→ WHAT IS EXPECTED: In the records below, pick out all lines containing the word "clientid".

→ Source records:
:::

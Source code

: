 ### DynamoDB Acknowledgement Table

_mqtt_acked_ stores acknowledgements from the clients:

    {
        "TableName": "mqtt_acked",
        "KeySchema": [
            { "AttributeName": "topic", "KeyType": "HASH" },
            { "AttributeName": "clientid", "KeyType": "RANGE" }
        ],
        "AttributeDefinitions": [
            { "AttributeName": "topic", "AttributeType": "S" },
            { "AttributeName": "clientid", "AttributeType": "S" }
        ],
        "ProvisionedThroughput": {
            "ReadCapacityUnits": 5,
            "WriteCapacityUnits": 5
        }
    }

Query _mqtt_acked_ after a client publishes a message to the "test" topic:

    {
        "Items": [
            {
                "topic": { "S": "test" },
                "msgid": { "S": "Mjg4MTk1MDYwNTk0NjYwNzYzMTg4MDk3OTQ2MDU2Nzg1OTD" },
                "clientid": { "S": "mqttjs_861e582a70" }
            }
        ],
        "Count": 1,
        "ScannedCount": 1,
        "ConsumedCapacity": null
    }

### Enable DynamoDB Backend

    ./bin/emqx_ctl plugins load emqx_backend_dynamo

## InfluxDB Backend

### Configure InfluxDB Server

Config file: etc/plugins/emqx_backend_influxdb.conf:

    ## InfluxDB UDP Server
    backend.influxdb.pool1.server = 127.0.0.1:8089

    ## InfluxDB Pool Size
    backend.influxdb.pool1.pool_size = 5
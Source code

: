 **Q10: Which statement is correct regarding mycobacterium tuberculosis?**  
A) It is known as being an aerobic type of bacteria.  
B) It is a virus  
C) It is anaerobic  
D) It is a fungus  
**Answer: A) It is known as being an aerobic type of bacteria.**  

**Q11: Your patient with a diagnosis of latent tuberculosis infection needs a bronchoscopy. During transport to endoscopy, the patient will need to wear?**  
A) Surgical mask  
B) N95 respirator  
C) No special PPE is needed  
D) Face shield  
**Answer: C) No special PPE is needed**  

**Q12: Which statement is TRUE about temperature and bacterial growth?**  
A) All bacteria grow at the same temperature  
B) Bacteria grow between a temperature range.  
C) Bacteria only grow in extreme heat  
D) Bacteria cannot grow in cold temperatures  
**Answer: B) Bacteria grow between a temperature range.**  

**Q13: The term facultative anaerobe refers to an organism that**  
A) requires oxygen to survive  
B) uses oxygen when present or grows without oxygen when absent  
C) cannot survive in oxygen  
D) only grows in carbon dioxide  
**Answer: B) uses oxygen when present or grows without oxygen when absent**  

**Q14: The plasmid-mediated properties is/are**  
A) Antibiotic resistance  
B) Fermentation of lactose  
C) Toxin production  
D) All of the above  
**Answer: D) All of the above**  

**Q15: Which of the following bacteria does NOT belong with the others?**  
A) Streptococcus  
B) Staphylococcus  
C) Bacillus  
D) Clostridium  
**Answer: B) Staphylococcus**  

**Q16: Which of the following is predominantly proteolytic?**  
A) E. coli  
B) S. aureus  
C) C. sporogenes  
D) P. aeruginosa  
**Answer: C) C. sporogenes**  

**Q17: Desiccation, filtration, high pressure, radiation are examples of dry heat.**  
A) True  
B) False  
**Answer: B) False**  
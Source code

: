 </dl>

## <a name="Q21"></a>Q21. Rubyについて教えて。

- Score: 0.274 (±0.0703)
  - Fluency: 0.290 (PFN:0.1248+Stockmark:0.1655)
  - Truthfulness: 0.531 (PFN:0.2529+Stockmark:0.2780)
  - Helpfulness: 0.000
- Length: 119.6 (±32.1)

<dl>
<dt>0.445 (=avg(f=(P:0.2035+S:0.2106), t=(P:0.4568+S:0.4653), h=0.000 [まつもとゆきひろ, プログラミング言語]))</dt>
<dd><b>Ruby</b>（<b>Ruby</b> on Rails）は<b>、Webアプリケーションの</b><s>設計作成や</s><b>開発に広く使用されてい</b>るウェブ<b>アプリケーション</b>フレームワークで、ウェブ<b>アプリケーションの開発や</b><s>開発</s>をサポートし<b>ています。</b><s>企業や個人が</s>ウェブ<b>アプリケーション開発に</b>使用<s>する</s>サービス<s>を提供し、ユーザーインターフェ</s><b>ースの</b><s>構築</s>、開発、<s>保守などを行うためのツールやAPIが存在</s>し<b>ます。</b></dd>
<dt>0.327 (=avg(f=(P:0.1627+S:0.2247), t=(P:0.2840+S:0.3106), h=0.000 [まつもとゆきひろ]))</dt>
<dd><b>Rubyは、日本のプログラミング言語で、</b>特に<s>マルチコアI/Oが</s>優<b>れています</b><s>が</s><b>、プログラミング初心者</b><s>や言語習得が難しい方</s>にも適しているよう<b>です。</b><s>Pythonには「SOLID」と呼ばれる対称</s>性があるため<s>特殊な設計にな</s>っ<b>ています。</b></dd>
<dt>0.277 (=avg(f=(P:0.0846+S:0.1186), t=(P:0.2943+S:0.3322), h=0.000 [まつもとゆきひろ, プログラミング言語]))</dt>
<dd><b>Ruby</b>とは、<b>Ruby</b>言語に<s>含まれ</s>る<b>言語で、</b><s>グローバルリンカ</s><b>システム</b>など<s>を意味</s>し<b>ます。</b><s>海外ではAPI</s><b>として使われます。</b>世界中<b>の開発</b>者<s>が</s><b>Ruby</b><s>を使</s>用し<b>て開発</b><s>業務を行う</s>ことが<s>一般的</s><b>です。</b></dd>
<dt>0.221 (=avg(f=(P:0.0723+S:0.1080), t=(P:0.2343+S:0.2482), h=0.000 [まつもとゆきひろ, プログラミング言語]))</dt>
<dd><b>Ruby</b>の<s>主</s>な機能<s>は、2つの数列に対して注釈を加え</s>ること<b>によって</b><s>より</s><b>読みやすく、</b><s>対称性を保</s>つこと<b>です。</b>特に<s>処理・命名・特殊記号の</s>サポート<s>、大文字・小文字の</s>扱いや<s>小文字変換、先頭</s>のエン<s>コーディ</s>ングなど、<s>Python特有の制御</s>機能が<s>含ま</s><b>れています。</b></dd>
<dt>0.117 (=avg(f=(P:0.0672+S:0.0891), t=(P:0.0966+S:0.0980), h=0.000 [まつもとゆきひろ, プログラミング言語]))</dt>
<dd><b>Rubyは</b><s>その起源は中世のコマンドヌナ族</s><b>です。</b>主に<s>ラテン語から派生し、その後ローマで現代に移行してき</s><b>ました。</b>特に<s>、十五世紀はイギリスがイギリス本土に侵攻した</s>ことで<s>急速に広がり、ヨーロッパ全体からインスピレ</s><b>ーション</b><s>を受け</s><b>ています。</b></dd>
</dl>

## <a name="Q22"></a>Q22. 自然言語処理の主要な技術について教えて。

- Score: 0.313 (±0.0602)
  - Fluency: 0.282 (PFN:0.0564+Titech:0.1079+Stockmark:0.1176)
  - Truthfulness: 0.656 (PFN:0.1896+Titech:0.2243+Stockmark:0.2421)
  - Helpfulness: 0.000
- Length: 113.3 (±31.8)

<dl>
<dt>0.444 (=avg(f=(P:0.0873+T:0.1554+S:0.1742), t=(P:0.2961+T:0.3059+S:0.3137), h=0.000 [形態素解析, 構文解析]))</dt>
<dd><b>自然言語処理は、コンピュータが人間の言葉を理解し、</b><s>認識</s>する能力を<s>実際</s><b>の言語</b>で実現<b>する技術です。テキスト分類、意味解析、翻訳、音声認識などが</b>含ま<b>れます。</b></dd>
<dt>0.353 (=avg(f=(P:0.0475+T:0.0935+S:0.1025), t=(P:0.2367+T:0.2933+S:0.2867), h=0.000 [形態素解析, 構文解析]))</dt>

:::

→ EXERCISE RESPONSE:
            { "AttributeName": "clientid", "KeyType": "RANGE" }
            { "AttributeName": "clientid", "AttributeType": "S" }
                "clientid": { "S": "mqttjs_861e582a70" }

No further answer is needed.